1) A fault, in a mining context.
This word occurs in colliery accounts when the miners had encountered a problem. The OED has two meanings in such contexts
as a fault, or as ‘a mass of rock or earthy matter enclosed within a lode or vein’. A definition is quoted from a work on mining in Cornwall, that is: ‘dead ground in a lode which widens like a horse’s back from the spine’, and an example is given from 1778. The same analogy is apparent in the use of ‘mare’, which is dealt with under that heading, and possibly in the alternative ‘rider’, found in the Craven Glossary. It is defined there as the intrusion into the vein of ‘heterogeneous matter’. The Yorkshire evidence is rather earlier: 1718 to John Wilkinson gate up the horse, Farnley
1783 a coalpit … set upon a horse or fault that runs across part of the estate, Batley. An undated plan of a Beeston colliery has the title Coals and Direction of the Horse, and there is a reference in 1787, also in Beeston, to the north side of the dike or horse.

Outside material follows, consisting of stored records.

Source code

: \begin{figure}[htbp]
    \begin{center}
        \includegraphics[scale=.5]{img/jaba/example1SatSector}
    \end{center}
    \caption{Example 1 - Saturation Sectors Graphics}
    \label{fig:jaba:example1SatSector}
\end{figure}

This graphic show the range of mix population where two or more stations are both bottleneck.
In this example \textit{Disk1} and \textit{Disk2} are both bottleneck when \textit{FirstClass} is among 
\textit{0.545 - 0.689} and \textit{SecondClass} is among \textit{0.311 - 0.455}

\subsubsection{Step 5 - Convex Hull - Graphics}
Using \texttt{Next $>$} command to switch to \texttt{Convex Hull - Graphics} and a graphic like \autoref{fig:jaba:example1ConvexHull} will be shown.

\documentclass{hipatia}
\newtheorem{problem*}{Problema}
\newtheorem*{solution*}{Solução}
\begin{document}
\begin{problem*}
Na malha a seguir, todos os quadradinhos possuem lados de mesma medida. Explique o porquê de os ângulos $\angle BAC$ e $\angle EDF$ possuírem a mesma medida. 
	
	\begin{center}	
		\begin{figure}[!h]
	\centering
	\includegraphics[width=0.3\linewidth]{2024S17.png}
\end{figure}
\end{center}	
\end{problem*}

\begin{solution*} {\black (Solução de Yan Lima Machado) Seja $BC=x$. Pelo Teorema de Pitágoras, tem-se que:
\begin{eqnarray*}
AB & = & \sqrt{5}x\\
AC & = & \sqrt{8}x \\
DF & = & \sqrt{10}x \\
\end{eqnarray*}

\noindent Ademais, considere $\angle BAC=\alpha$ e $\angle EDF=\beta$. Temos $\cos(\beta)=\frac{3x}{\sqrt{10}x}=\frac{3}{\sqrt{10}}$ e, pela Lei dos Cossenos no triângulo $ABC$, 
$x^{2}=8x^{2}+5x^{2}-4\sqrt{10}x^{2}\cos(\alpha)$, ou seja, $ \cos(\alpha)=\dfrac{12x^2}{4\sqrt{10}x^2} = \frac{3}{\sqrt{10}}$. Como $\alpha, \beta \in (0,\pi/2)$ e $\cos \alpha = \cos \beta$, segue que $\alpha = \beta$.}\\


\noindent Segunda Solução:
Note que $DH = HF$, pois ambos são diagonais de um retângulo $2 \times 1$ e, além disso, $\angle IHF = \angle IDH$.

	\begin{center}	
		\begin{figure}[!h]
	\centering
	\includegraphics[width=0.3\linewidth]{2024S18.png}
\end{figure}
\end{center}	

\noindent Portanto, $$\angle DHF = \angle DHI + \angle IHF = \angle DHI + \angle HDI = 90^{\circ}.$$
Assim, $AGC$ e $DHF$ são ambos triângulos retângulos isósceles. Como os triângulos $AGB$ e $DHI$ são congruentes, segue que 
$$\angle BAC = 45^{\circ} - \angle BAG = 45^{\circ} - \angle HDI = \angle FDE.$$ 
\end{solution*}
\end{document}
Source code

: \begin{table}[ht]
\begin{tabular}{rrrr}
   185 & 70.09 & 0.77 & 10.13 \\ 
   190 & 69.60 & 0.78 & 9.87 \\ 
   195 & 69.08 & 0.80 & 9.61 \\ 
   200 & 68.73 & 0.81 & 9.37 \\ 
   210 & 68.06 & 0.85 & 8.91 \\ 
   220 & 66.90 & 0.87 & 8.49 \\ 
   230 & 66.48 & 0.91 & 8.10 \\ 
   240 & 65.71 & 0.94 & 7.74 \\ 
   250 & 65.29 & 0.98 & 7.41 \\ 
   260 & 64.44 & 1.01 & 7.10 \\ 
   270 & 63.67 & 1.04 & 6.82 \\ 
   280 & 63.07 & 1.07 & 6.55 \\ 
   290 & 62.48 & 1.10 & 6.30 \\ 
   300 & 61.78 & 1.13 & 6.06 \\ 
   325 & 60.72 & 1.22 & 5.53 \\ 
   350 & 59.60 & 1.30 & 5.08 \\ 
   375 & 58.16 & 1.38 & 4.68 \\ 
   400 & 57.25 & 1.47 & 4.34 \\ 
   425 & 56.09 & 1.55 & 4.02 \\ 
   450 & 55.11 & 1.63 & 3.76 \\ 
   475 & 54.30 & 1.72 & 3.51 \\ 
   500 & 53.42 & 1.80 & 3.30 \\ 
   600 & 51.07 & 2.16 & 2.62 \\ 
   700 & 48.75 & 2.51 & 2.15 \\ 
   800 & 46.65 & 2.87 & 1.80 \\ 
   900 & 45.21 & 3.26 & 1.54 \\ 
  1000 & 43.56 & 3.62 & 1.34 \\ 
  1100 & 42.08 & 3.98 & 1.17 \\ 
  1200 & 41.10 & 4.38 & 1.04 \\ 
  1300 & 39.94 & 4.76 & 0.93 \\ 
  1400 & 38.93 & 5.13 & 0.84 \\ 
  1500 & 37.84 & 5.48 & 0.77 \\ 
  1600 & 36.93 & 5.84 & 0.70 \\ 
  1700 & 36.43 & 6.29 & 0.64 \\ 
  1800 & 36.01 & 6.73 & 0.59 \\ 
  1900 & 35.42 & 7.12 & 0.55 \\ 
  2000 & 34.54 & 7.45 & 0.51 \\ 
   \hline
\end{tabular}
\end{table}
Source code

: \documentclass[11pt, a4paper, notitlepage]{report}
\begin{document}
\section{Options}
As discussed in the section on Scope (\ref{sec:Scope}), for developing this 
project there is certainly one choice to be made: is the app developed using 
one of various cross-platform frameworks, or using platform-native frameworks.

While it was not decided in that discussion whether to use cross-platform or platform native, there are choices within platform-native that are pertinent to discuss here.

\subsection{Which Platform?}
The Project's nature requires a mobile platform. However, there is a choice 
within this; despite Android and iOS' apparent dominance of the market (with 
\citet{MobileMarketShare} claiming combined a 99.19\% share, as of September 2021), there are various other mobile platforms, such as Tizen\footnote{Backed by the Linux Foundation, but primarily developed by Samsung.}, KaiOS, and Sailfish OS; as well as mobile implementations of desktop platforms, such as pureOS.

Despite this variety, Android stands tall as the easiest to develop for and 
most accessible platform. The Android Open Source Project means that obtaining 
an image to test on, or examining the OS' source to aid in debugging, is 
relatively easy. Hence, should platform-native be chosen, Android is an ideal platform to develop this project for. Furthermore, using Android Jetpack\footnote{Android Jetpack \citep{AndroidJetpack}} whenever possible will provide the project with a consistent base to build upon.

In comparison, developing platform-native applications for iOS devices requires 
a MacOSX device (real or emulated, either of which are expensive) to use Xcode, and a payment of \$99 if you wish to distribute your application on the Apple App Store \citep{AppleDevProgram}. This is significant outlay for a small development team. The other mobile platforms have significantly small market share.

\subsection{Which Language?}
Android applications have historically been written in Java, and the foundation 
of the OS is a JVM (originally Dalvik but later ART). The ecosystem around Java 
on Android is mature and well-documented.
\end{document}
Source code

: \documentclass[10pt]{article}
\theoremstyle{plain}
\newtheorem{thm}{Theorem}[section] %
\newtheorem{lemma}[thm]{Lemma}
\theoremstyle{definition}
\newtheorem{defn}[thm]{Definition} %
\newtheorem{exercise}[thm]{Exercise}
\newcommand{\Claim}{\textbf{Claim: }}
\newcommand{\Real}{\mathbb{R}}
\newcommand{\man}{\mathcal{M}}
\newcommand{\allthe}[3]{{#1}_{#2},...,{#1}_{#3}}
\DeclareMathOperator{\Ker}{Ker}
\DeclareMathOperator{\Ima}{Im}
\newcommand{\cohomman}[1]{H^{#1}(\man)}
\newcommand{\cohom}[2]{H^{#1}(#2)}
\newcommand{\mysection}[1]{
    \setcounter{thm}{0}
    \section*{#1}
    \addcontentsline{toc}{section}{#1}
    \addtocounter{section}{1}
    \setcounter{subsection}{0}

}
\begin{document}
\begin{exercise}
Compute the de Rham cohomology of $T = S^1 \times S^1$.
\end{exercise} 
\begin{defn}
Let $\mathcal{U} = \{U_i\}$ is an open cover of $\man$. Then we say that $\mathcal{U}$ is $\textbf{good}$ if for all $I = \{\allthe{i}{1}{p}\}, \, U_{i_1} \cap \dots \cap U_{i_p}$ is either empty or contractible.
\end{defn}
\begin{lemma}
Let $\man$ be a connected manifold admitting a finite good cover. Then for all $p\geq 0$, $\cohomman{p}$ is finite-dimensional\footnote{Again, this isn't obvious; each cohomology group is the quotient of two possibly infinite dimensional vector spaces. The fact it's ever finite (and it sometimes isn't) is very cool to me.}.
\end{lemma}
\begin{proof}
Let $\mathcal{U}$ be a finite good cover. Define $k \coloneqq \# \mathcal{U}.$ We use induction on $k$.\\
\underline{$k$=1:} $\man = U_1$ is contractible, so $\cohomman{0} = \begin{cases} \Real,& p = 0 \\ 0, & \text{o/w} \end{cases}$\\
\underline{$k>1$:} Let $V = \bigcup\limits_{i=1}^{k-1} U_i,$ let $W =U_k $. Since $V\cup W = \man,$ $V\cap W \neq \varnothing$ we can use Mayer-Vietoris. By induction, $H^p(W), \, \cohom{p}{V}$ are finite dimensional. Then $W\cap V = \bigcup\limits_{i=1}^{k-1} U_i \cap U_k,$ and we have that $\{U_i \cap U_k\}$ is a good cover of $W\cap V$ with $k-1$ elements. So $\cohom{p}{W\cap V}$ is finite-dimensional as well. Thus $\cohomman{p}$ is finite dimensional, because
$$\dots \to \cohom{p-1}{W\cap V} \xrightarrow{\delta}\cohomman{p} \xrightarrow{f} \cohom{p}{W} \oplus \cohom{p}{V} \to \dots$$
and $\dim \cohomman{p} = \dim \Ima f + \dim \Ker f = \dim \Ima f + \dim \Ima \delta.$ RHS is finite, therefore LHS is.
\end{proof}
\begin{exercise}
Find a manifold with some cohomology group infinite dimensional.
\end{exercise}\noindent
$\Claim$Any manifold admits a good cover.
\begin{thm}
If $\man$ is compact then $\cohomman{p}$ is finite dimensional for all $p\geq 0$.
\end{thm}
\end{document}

2) Part of a grinding wheel.
John Birley was an Attercliffe yeoman who made his will in 1545, leaving to Hugh Swan his bellowes, sithes, hamors and tonges with all the things belonging to the smithy and also the horse whele and harnes. This is a very early reference to a wheel equipped with ‘horsing’, designed to enable him to carry out his own grinding. Similarly, in 1554, James Tailior of Heeley granted the whele before the doore to his son Thomas, who was to fynd his parte of horse and harness for the same.